Dataset entries:
--*--
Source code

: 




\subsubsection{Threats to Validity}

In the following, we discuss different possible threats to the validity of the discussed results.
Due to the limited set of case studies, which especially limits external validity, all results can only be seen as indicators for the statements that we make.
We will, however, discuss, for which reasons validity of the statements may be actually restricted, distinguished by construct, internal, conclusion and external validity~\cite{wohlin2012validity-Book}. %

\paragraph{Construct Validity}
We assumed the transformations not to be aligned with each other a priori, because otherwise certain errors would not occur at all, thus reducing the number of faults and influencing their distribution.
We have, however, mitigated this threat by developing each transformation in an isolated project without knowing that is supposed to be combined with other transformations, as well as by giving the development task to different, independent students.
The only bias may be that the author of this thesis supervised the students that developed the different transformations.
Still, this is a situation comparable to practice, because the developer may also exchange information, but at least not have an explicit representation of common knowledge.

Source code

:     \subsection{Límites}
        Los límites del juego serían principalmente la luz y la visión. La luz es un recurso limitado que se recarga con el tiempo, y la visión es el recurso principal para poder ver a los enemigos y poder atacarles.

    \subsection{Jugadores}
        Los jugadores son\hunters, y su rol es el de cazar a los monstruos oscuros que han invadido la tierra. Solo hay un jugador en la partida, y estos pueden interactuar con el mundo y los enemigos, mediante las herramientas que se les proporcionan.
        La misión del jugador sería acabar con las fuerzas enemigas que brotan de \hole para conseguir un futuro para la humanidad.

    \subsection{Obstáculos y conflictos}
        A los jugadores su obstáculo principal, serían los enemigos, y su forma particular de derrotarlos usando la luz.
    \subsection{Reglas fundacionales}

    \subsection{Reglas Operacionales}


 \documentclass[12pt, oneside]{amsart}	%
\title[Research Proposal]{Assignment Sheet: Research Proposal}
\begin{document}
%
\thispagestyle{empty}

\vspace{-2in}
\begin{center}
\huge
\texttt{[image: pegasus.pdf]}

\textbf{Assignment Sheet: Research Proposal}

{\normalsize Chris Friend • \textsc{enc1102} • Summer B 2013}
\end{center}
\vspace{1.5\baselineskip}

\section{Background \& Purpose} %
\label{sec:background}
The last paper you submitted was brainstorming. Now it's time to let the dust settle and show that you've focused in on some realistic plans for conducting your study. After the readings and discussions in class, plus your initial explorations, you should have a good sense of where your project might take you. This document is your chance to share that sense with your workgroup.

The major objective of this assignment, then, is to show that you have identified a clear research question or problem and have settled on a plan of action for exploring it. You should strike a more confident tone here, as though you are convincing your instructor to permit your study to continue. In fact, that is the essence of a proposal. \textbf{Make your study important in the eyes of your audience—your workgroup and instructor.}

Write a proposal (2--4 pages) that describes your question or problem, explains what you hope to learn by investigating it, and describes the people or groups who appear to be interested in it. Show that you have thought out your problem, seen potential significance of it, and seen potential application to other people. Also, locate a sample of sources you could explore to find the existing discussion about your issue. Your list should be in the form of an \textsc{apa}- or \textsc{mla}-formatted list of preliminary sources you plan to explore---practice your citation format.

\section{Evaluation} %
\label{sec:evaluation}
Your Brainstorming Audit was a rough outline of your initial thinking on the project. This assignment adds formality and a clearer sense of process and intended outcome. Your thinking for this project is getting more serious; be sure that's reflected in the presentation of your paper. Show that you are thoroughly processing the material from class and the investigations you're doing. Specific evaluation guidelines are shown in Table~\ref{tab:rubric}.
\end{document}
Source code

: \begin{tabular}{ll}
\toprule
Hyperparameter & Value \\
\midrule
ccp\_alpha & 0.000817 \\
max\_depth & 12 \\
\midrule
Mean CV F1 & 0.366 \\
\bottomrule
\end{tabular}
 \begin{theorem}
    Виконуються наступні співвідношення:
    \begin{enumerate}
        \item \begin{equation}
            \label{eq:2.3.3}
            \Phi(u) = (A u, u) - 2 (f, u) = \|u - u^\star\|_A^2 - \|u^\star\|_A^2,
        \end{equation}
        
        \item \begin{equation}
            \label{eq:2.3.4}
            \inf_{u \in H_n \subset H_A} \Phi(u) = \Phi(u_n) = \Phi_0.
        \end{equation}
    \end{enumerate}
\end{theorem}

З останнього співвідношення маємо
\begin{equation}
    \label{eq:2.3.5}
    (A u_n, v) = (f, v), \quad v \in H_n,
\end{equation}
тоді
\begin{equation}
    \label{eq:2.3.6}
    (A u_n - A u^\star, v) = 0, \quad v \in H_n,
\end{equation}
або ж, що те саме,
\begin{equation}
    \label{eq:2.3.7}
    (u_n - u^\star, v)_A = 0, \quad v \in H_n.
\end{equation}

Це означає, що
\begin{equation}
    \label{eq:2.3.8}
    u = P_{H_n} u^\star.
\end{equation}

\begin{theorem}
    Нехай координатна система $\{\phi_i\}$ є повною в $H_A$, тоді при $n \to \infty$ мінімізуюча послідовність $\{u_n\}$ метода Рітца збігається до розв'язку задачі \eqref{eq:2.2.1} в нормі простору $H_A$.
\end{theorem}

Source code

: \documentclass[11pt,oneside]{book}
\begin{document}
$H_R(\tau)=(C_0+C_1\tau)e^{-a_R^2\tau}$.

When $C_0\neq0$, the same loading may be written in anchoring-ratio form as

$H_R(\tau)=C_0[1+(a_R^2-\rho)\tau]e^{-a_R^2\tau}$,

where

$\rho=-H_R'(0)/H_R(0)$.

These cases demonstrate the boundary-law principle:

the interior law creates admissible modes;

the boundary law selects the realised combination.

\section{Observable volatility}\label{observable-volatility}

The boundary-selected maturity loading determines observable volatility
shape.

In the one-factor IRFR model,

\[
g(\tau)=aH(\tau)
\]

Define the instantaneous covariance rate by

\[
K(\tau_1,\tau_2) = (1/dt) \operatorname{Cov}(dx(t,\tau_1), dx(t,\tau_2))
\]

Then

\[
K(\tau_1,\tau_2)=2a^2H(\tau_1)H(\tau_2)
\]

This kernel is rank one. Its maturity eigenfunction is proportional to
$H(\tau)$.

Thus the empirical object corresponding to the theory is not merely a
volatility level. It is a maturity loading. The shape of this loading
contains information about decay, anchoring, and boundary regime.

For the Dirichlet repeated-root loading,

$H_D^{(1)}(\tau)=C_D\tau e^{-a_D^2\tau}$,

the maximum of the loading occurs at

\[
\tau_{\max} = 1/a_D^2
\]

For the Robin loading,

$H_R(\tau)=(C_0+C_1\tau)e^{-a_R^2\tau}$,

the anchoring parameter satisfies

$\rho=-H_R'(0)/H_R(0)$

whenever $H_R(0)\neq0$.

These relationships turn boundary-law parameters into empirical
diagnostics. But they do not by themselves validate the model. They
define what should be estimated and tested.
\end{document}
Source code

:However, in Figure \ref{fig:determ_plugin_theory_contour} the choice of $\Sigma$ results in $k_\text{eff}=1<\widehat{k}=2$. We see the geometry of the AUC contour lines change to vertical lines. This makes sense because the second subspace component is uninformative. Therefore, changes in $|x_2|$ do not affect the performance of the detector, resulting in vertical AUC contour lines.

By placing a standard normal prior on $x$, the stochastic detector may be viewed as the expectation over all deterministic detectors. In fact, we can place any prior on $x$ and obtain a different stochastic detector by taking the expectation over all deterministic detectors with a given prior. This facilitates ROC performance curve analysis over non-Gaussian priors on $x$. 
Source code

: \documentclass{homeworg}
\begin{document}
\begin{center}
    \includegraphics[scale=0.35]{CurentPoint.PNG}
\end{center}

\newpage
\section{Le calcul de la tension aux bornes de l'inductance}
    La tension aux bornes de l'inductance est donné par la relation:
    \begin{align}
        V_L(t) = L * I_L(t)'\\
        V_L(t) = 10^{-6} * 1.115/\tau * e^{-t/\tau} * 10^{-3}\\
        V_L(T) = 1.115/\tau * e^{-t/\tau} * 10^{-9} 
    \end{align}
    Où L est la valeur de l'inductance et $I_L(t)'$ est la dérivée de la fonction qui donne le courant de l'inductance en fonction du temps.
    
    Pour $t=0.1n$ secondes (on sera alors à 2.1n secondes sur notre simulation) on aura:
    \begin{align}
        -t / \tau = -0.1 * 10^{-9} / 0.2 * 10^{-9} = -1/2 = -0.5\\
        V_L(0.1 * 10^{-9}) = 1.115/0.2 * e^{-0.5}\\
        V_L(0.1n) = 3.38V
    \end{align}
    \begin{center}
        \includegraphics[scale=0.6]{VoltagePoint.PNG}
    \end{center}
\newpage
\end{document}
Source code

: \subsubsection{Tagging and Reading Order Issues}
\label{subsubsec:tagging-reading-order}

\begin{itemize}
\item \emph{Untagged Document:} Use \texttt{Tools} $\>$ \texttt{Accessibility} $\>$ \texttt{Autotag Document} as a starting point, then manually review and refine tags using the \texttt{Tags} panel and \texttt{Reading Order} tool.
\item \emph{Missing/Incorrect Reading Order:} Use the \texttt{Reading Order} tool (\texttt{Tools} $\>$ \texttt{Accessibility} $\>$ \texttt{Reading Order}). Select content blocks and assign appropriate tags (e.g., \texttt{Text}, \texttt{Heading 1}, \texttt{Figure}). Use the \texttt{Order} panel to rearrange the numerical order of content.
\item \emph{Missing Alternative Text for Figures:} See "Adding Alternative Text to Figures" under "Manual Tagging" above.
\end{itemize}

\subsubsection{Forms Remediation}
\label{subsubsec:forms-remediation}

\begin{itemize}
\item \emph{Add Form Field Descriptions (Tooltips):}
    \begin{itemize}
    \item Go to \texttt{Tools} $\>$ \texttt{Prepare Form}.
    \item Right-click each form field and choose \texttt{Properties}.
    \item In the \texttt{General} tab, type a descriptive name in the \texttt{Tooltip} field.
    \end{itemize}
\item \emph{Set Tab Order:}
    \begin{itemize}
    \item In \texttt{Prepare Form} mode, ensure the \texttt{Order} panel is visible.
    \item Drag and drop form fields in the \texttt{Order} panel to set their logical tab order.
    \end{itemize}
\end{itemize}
--*--
**The problem:** Out of the data above, set down the lines from the one with "La misión del" to the one with "The last paper", both included, exactly as written and with no additions.

**Solution below:**
        La misión del jugador sería acabar con las fuerzas enemigas que brotan de \hole para conseguir un futuro para la humanidad.

    \subsection{Obstáculos y conflictos}
        A los jugadores su obstáculo principal, serían los enemigos, y su forma particular de derrotarlos usando la luz.
    \subsection{Reglas fundacionales}

    \subsection{Reglas Operacionales}


 \documentclass[12pt, oneside]{amsart}	%
\title[Research Proposal]{Assignment Sheet: Research Proposal}
\begin{document}
%
\thispagestyle{empty}

\vspace{-2in}
\begin{center}
\huge
\texttt{[image: pegasus.pdf]}

\textbf{Assignment Sheet: Research Proposal}

{\normalsize Chris Friend • \textsc{enc1102} • Summer B 2013}
\end{center}
\vspace{1.5\baselineskip}

\section{Background \& Purpose} %
\label{sec:background}
The last paper you submitted was brainstorming. Now it's time to let the dust settle and show that you've focused in on some realistic plans for conducting your study. After the readings and discussions in class, plus your initial explorations, you should have a good sense of where your project might take you. This document is your chance to share that sense with your workgroup.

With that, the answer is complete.